Tomatoes, peppers and potatoes are all in the nightshade family.  Purple nightshade is also a very common weed on our farm.  When it is small, it looks very similar to its food-crop cousins.  This allows it often escape the gaze of workers hoeing around tomatoes or potatoes.  Once it gets full-size, it is easily recognizable due to its tiny purple berries.  But it is also tremendously hard to remove by them, having established large and healthy roots similar to those of a tomato plant.
Beets, spinach and chard are all members of the chenopod family.  Several species of this family are also among the most common annual weeds in California:  lambsquarters and Pigweed Amaranth.  The tiny seedlings of all these plants appear to even the trained eye as almost identical.  Unfortunately, the wild cousins grow much more aggressively and quickly than their domestic relatives.  By the time it’s easy to identify which is which, the weeds have often completely taken over.
Sometimes it seems like we should be eating the weeds instead of the crops.  But while they are technically edible, Lambsquarters have enormous amounts of oxalyic acid that make them unpalatable, while Amaranth has fuzzy leaves that verge on prickly.  Both have tough, woody stems.
One of the most persistent and difficult to control weeds in California and many other states is Field Bindweed, a member of the Morning Glory family.  This is a perennial weed whose roots live deep underground where they are nearly impossible to eradicate, even with the strongest herbicides.  Its vines can grow 10 feet, sprawling over the ground or twining up other plants, stealing both their sunlight and their water.

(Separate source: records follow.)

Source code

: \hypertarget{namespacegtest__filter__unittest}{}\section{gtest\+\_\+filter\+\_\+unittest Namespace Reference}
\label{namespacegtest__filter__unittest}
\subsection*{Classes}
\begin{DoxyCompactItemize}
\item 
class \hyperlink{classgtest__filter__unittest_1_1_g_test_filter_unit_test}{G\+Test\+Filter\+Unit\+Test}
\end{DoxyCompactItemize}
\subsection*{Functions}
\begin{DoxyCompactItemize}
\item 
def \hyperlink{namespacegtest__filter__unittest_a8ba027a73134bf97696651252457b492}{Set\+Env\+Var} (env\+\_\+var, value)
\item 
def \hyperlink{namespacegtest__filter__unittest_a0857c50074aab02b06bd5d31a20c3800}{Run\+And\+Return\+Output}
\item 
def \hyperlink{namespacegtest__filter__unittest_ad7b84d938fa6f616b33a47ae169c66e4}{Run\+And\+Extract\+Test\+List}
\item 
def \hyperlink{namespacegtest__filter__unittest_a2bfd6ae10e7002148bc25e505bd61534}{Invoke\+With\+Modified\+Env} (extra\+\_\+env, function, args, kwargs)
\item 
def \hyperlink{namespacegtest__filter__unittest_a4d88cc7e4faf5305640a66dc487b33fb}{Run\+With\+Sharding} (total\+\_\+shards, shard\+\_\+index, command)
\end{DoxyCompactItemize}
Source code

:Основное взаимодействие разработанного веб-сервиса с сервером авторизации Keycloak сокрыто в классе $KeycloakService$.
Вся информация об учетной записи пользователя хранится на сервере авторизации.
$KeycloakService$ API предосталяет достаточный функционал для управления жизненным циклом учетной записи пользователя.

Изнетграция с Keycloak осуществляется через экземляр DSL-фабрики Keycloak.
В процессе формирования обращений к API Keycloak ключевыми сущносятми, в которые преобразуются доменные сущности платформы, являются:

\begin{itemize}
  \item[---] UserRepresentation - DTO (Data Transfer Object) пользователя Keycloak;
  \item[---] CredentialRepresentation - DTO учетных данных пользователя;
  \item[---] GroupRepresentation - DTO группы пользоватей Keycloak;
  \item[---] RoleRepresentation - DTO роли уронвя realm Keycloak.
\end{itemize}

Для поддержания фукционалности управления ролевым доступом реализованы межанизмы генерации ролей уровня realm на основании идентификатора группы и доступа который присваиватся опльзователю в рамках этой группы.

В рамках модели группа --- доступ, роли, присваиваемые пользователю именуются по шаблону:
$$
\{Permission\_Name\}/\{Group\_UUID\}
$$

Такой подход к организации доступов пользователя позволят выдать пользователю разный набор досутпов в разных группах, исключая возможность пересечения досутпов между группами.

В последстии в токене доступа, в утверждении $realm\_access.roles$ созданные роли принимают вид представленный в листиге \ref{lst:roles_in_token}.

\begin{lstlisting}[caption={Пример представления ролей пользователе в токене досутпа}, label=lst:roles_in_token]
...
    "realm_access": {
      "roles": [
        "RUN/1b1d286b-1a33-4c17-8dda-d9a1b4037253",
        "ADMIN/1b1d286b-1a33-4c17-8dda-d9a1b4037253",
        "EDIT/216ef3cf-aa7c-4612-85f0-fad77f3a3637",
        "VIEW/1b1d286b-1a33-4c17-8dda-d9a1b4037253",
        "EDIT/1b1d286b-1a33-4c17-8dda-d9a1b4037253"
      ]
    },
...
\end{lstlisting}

Humans have adapted several strains of morning glory, taking advantage of their prolific nature to provide food crops.  In tropical regions, morning glory varieties are eaten cooked like spinach and have a very similar flavor.  There are also dozens of ornamental varieties.  And here in California as well as numerous other states, farmers grow a type of morning glory whose roots swell just below ground to produce sweet, edible tubers with enormous nutritional value.:
Sweet Potatoes grow just like their weedy cousin, but with much bigger leaves.  They have few pests and require little fertilizer and water while producing truly tremendous yields.  The only problem with sweet potatoes is a significant one:  getting them out of the ground.  Unlike potatoes or carrots, whose edible portion grows just below the plant in a fairly compact area, sweet potatoes make long, wandering roots.  The tubers can reach down more than 2 feet below the soil and as far as 3 feet away from the plant.  This makes it more time-consuming and complicated to get them out of the ground without damaging them.  It also limits the types of soil where they can be grown commercially.
We use the same harvesting machine to harvest both potatoes and sweet potatoes.  But while we can harvest an acre of potatoes in a day or so, it takes 3 times as long to harvest the sweet potatoes.  And even with the digging machine set as deep as it can go — about two feet down — we still routinely break tubers that have grown down even deeper than that.
Unlike the roots of field bindweed though, the sweet potato tubers we leave behind after harvest will not resprout next year and grow anew.  That’s the only thing that keeps sweet potatoes from being a weed.